LSEG is also publishing the materiality weightings that underpin the scores – a move Philipova claims goes further than any competitor. “If a theme has been deemed not relevant for a company in a particular sector, we don’t just publish the theme score – we also publish the materiality score for customers to use in their own workflows, or to adjust if they disagree,” she says. “That level of transparency and structured, replicable data is something that no other scoring methodology in the industry provides.”

The shift from percentile-ranked to threshold-based scoring is methodologically significant. Academic research has documented how peer-comparison models can produce score inflation when new, smaller companies with sparse disclosure enter the scoring universe, a criticism that has been levelled at the legacy Refinitiv model among others. Threshold-based scoring is designed to address this by anchoring assessments to absolute performance levels rather than relative position within a cohort. But the thresholds themselves become the new design choice that requires scrutiny: who sets them, how frequently they are recalibrated, and whether the rubric will be published in full are questions LSEG has yet to address in detail.

The transition reality

For data teams, the most pressing questions are not about methodology but about migration. Philipova confirms the operational detail. “We have launched the new scores in parallel to the legacy Refinitiv ESG scores on LSEG Data & Analytics products,” she says. “The dual-run period will be significant – extending until at least the end of 2027 – to ensure a smooth client transition and regulatory readiness.”

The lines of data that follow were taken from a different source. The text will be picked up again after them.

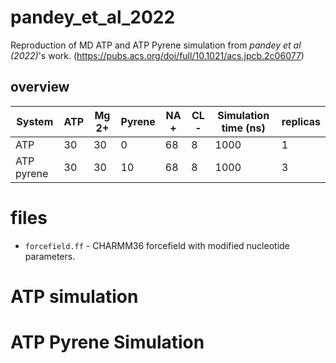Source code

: # pandey_et_al_2022
Reproduction of MD ATP and ATP Pyrene simulation from *pandey et al (2022)*'s work. (https://pubs.acs.org/doi/full/10.1021/acs.jpcb.2c06077)

## overview 

| System | ATP | Mg 2+ | Pyrene | NA + | CL -  | Simulation time (ns) | replicas |
|-  | - | -| -| - | - | - | - |
| ATP | 30 | 30 | 0 | 68 | 8 | 1000| 1 |
| ATP pyrene  | 30 | 30 | 10 | 68 | 8 | 1000 | 3 |

# files
* `forcefield.ff` - CHARMM36 forcefield with modified nucleotide parameters. 

# ATP simulation

# ATP Pyrene Simulation
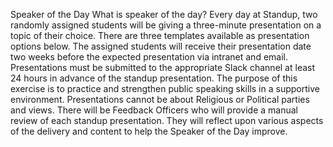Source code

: Speaker of the Day
What is speaker of the day?
Every day at Standup, two randomly assigned students will be giving a three-minute presentation on a topic of their choice. There are three templates available as presentation options below.
The assigned students will receive their presentation date two weeks before the expected presentation via intranet and email. 
Presentations must be submitted to the appropriate Slack channel at least 24 hours in advance of the standup presentation. 
The purpose of this exercise is to practice and strengthen public speaking skills in a supportive environment.
Presentations cannot be about Religious or Political parties and views.
There will be Feedback Officers who will provide a manual review of each standup presentation. They will reflect upon various aspects of the delivery and content to help the Speaker of the Day improve.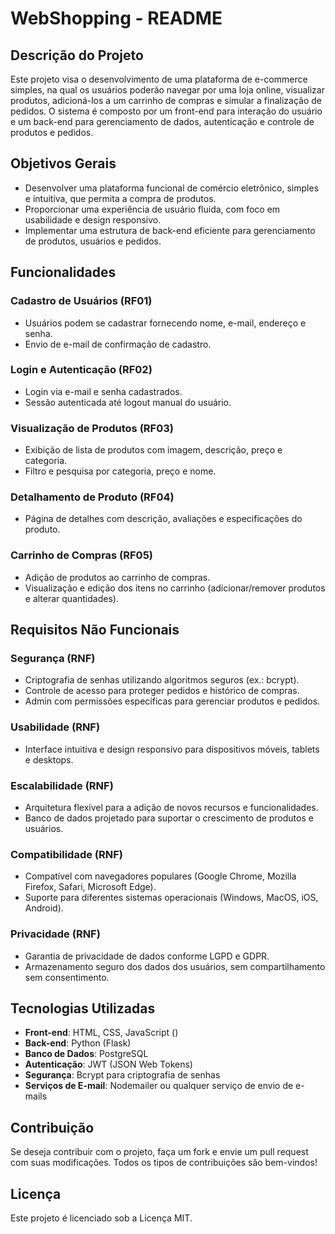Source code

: # WebShopping - README

## Descrição do Projeto
Este projeto visa o desenvolvimento de uma plataforma de e-commerce simples, na qual os usuários poderão navegar por uma loja online, visualizar produtos, adicioná-los a um carrinho de compras e simular a finalização de pedidos. O sistema é composto por um front-end para interação do usuário e um back-end para gerenciamento de dados, autenticação e controle de produtos e pedidos.

## Objetivos Gerais
- Desenvolver uma plataforma funcional de comércio eletrônico, simples e intuitiva, que permita a compra de produtos.
- Proporcionar uma experiência de usuário fluida, com foco em usabilidade e design responsivo.
- Implementar uma estrutura de back-end eficiente para gerenciamento de produtos, usuários e pedidos.

## Funcionalidades

### Cadastro de Usuários (RF01)
- Usuários podem se cadastrar fornecendo nome, e-mail, endereço e senha.
- Envio de e-mail de confirmação de cadastro.

### Login e Autenticação (RF02)
- Login via e-mail e senha cadastrados.
- Sessão autenticada até logout manual do usuário.

### Visualização de Produtos (RF03)
- Exibição de lista de produtos com imagem, descrição, preço e categoria.
- Filtro e pesquisa por categoria, preço e nome.

### Detalhamento de Produto (RF04)
- Página de detalhes com descrição, avaliações e especificações do produto.

### Carrinho de Compras (RF05)
- Adição de produtos ao carrinho de compras.
- Visualização e edição dos itens no carrinho (adicionar/remover produtos e alterar quantidades).

## Requisitos Não Funcionais

### Segurança (RNF)
- Criptografia de senhas utilizando algoritmos seguros (ex.: bcrypt).
- Controle de acesso para proteger pedidos e histórico de compras.
- Admin com permissões específicas para gerenciar produtos e pedidos.

### Usabilidade (RNF)
- Interface intuitiva e design responsivo para dispositivos móveis, tablets e desktops.

### Escalabilidade (RNF)
- Arquitetura flexível para a adição de novos recursos e funcionalidades.
- Banco de dados projetado para suportar o crescimento de produtos e usuários.

### Compatibilidade (RNF)
- Compatível com navegadores populares (Google Chrome, Mozilla Firefox, Safari, Microsoft Edge).
- Suporte para diferentes sistemas operacionais (Windows, MacOS, iOS, Android).

### Privacidade (RNF)
- Garantia de privacidade de dados conforme LGPD e GDPR.
- Armazenamento seguro dos dados dos usuários, sem compartilhamento sem consentimento.

## Tecnologias Utilizadas
- **Front-end**: HTML, CSS, JavaScript ()
- **Back-end**: Python (Flask)
- **Banco de Dados**: PostgreSQL
- **Autenticação**: JWT (JSON Web Tokens)
- **Segurança**: Bcrypt para criptografia de senhas
- **Serviços de E-mail**: Nodemailer ou qualquer serviço de envio de e-mails

## Contribuição
Se deseja contribuir com o projeto, faça um fork e envie um pull request com suas modificações. Todos os tipos de contribuições são bem-vindos!

## Licença
Este projeto é licenciado sob a Licença MIT.
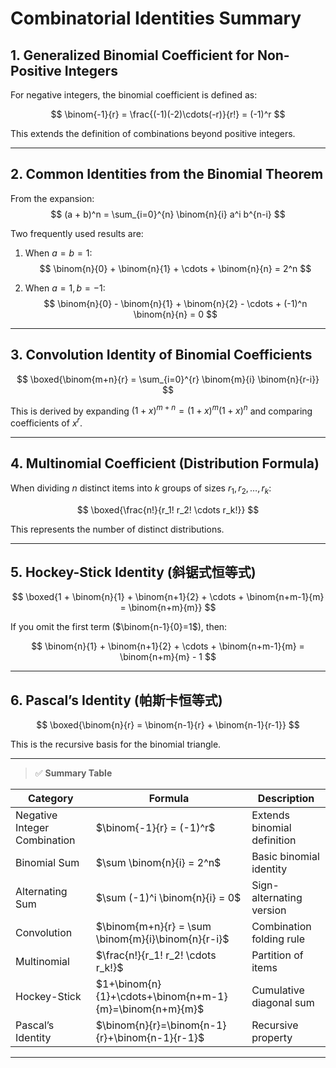 # Combinatorial Identities Summary

## 1. Generalized Binomial Coefficient for Non-Positive Integers

For negative integers, the binomial coefficient is defined as:

$$
\binom{-1}{r} = \frac{(-1)(-2)\cdots(-r)}{r!} = (-1)^r
$$

This extends the definition of combinations beyond positive integers.

---

## 2. Common Identities from the Binomial Theorem

From the expansion:
$$
(a + b)^n = \sum_{i=0}^{n} \binom{n}{i} a^i b^{n-i}
$$

Two frequently used results are:

1. When $a = b = 1$:
   $$
   \binom{n}{0} + \binom{n}{1} + \cdots + \binom{n}{n} = 2^n
   $$

2. When $a = 1, b = -1$:
   $$
   \binom{n}{0} - \binom{n}{1} + \binom{n}{2} - \cdots + (-1)^n \binom{n}{n} = 0
   $$

---

## 3. Convolution Identity of Binomial Coefficients

$$
\boxed{\binom{m+n}{r} = \sum_{i=0}^{r} \binom{m}{i} \binom{n}{r-i}}
$$

This is derived by expanding $(1 + x)^{m+n} = (1 + x)^m (1 + x)^n$ and comparing coefficients of $x^r$.

---

## 4. Multinomial Coefficient (Distribution Formula)

When dividing $n$ distinct items into $k$ groups of sizes $r_1, r_2, \ldots, r_k$:

$$
\boxed{\frac{n!}{r_1! r_2! \cdots r_k!}}
$$

This represents the number of distinct distributions.

---

## 5. Hockey-Stick Identity (斜锯式恒等式)

$$
\boxed{1 + \binom{n}{1} + \binom{n+1}{2} + \cdots + \binom{n+m-1}{m} = \binom{n+m}{m}}
$$

If you omit the first term ($\binom{n-1}{0}=1$), then:

$$
\binom{n}{1} + \binom{n+1}{2} + \cdots + \binom{n+m-1}{m} = \binom{n+m}{m} - 1
$$

---

## 6. Pascal’s Identity (帕斯卡恒等式)

$$
\boxed{\binom{n}{r} = \binom{n-1}{r} + \binom{n-1}{r-1}}
$$

This is the recursive basis for the binomial triangle.

---

> ✅ **Summary Table**

| Category | Formula | Description |
|-----------|----------|-------------|
| Negative Integer Combination | $\binom{-1}{r} = (-1)^r$ | Extends binomial definition |
| Binomial Sum | $\sum \binom{n}{i} = 2^n$ | Basic binomial identity |
| Alternating Sum | $\sum (-1)^i \binom{n}{i} = 0$ | Sign-alternating version |
| Convolution | $\binom{m+n}{r} = \sum \binom{m}{i}\binom{n}{r-i}$ | Combination folding rule |
| Multinomial | $\frac{n!}{r_1! r_2! \cdots r_k!}$ | Partition of items |
| Hockey-Stick | $1+\binom{n}{1}+\cdots+\binom{n+m-1}{m}=\binom{n+m}{m}$ | Cumulative diagonal sum |
| Pascal’s Identity | $\binom{n}{r}=\binom{n-1}{r}+\binom{n-1}{r-1}$ | Recursive property |

---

That gives clients a runway of nearly two years, but it also means firms will be managing two concurrent ESG scoring methodologies from the same provider during that period, with different scales, different indicator counts and different underlying logic. For data management teams, this is not a simple switchover; it is a period of active coexistence that will require mapping, reconciliation and potentially dual reporting.

The FTSE Russell side of the equation is less settled. “FTSE Russell will consider the use of the new LSEG ESG scores across index families,” says Philipova. ”FTSE Russell will conduct analysis of the impact to indices of a transition to the new LSEG ESG scores, which will be shared with index clients. The possible transition for live FTSE Russell indices is expected no earlier than 2027.” This suggests the beginning of a consultation process, not a confirmed migration, meaning that there is a scenario in which the FTSE Russell ESG model and the new LSEG Sustainability Ratings coexist for longer than the Refinitiv scores do, meaning LSEG could be running three ESG models concurrently well into 2027 and potentially beyond.

On historical data, LSEG has confirmed an explicit break with the legacy scores. “The new ESG scores are available from fiscal year 2022 onwards, so there are three to four years of time-series data available,” Philipova says. “This is intentional, as it captures the latest reporting trends and data availability, with emerging themes such as biodiversity having low data availability for prior years.” The rationale is defensible. Applying a methodology designed around current disclosure standards to an era when those standards did not exist would compromise the model’s integrity. But for some quantitative and systematic teams, three to four years of history may be too short for the most robust back-testing, factor analysis or long-horizon risk modelling. Firms that need deeper history will have to continue using the legacy scores for that purpose, creating an analytical seam: one methodology for historical analysis, a different one going forward.

Scores, not ratings

A notable feature of the launch is LSEG’s explicit positioning of the new product as scores, relying on transparent, rules-based methodology that “do not incorporate analyst judgement, which clearly differentiates them from ESG ratings.”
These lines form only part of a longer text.